# EXERCISE REQUIREMENTS:
Your answer should consist of each line from the data below that contains "csdn".

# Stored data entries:
********

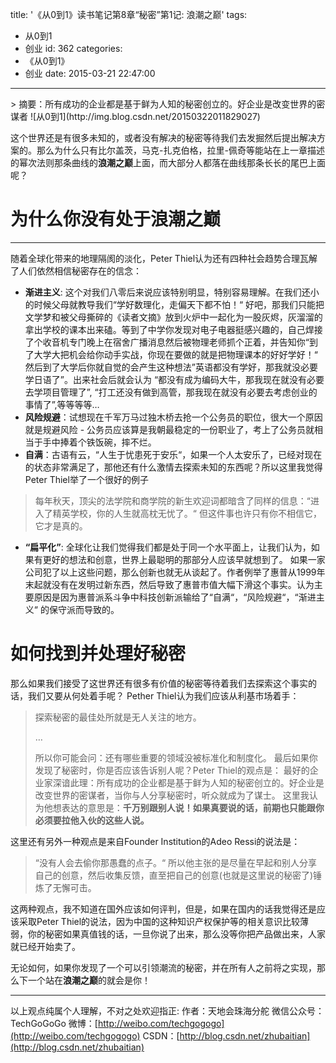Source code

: title: '《从0到1》读书笔记第8章“秘密”第1记: 浪潮之巅'
tags:
  - 从0到1
  - 创业
id: 362
categories:
  - 《从0到1》
  - 创业
date: 2015-03-21 22:47:00
---

<div id="article_content" class="article_content">
<div class="markdown_views">
> 摘要：所有成功的企业都是基于鲜为人知的秘密创立的。好企业是改变世界的密谋者
![从0到1](http://img.blog.csdn.net/20150322011829027)

这个世界还是有很多未知的，或者没有解决的秘密等待我们去发掘然后提出解决方案的。那么为什么只有比尔盖茨，马克-扎克伯格，拉里-佩奇等能站在上一章描述的幂次法则那条曲线的**浪潮之巅**上面，而大部分人都落在曲线那条长长的尾巴上面呢？

# 为什么你没有处于浪潮之巅

* * *

随着全球化带来的地理隔阂的淡化，Peter Thiel认为还有四种社会趋势合理瓦解了人们依然相信秘密存在的信念：

*   **渐进主义**: 这个对我们八零后来说应该特别明显，特别容易理解。在我们还小的时候父母就教导我们“学好数理化，走偏天下都不怕！“ 好吧，那我们只能把文学梦和被父母撕碎的《读者文摘》放到火炉中一起化为一股灰烬，灰溜溜的拿出学校的课本出来磕。等到了中学你发现对电子电器挺感兴趣的，自己焊接了个收音机专门晚上在宿舍广播消息然后被物理老师抓个正着，并告知你“到了大学大把机会给你动手实战，你现在要做的就是把物理课本的好好学好！“ 然后到了大学后你就自觉的会产生这种想法”英语都没有学好，那我就没必要学日语了”。出来社会后就会认为 “都没有成为编码大牛，那我现在就没有必要去学项目管理了”, “打工还没有做到高管，那我现在就没有必要去考虑创业的事情了”,等等等等…
*   **风险规避**：试想现在千军万马过独木桥去抢一个公务员的职位，很大一个原因就是规避风险 - 公务员应该算是我朝最稳定的一份职业了，考上了公务员就相当于手中捧着个铁饭碗，摔不烂。
*   **自满**：古语有云，“人生于忧患死于安乐“，如果一个人太安乐了，已经对现在的状态非常满足了，那他还有什么激情去探索未知的东西呢？所以这里我觉得Peter Thiel举了一个很好的例子
> 每年秋天，顶尖的法学院和商学院的新生欢迎词都暗含了同样的信息：“进入了精英学校，你的人生就高枕无忧了。“ 但这件事也许只有你不相信它，它才是真的。

*   **“扁平化”**: 全球化让我们觉得我们都是处于同一个水平面上，让我们认为，如果有更好的想法和创意，世界上最聪明的那部分人应该早就想到了。
如果一家公司犯了以上这些问题，那么创新也就无从谈起了。作者例举了惠普从1999年末起就没有在发明过新东西，然后导致了惠普市值大幅下滑这个事实。认为主要原因是因为惠普派系斗争中科技创新派输给了“自满“，“风险规避“，“渐进主义“ 的保守派而导致的。

# 如何找到并处理好秘密

那么如果我们接受了这世界还有很多有价值的秘密等待着我们去探索这个事实的话，我们又要从何处着手呢？ Pether Thiel认为我们应该从利基市场着手：
> 探索秘密的最佳处所就是无人关注的地方。> 
> …> 
> 所以你可能会问：还有哪些重要的领域没被标准化和制度化。
最后如果你发现了秘密时，你是否应该告诉别人呢？Peter Thiel的观点是：
> 最好的企业家深谙此理：所有成功的企业都是基于鲜为人知的秘密创立的。好企业是改变世界的密谋者，当你与人分享秘密时，听众就成为了谋士。
这里我认为他想表达的意思是：**千万别跟别人说！如果真要说的话，前期也只能跟你必须要拉他入伙的这些人说。**

这里还有另外一种观点是来自Founder Institution的Adeo Ressi的说法是：
> “没有人会去偷你那愚蠢的点子。“
所以他主张的是尽量在早起和别人分享自己的创意，然后收集反馈，直至把自己的创意(也就是这里说的秘密了)锤炼了无懈可击。

这两种观点，我不知道在国外应该如何评判，但是，如果在国内的话我觉得还是应该采取Peter Thiel的说法，因为中国的这种知识产权保护等的相关意识比较薄弱，你的秘密如果真值钱的话，一旦你说了出来，那么没等你把产品做出来，人家就已经开始卖了。

无论如何，如果你发现了一个可以引领潮流的秘密，并在所有人之前将之实现，那么下一个站在**浪潮之巅**的就会是你！

* * *

以上观点纯属个人理解，不对之处欢迎指正:
作者：天地会珠海分舵
微信公众号：TechGoGoGo
微博：[http://weibo.com/techgogogo](http://weibo.com/techgogogo)
CSDN：[http://blog.csdn.net/zhubaitian](http://blog.csdn.net/zhubaitian)

</div>
<script type="text/javascript">// <![CDATA[
$(function () {
                $('pre.prettyprint code').each(function () {
                    var lines = $(this).text().split('n').length;
                    var $numbering = $('
<ul/>').addClass('pre-numbering').hide();
                    $(this).addClass('has-numbering').parent().append($numbering);
                    for (i = 1; i <= lines; i++) {
                        $numbering.append($('
	<li/>').text(i));
                    };
                    $numbering.fadeIn(1700);
                });
            });
// ]]></script>

</div>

********

# RESPONSE:
![从0到1](http://img.blog.csdn.net/20150322011829027)
CSDN：[http://blog.csdn.net/zhubaitian](http://blog.csdn.net/zhubaitian)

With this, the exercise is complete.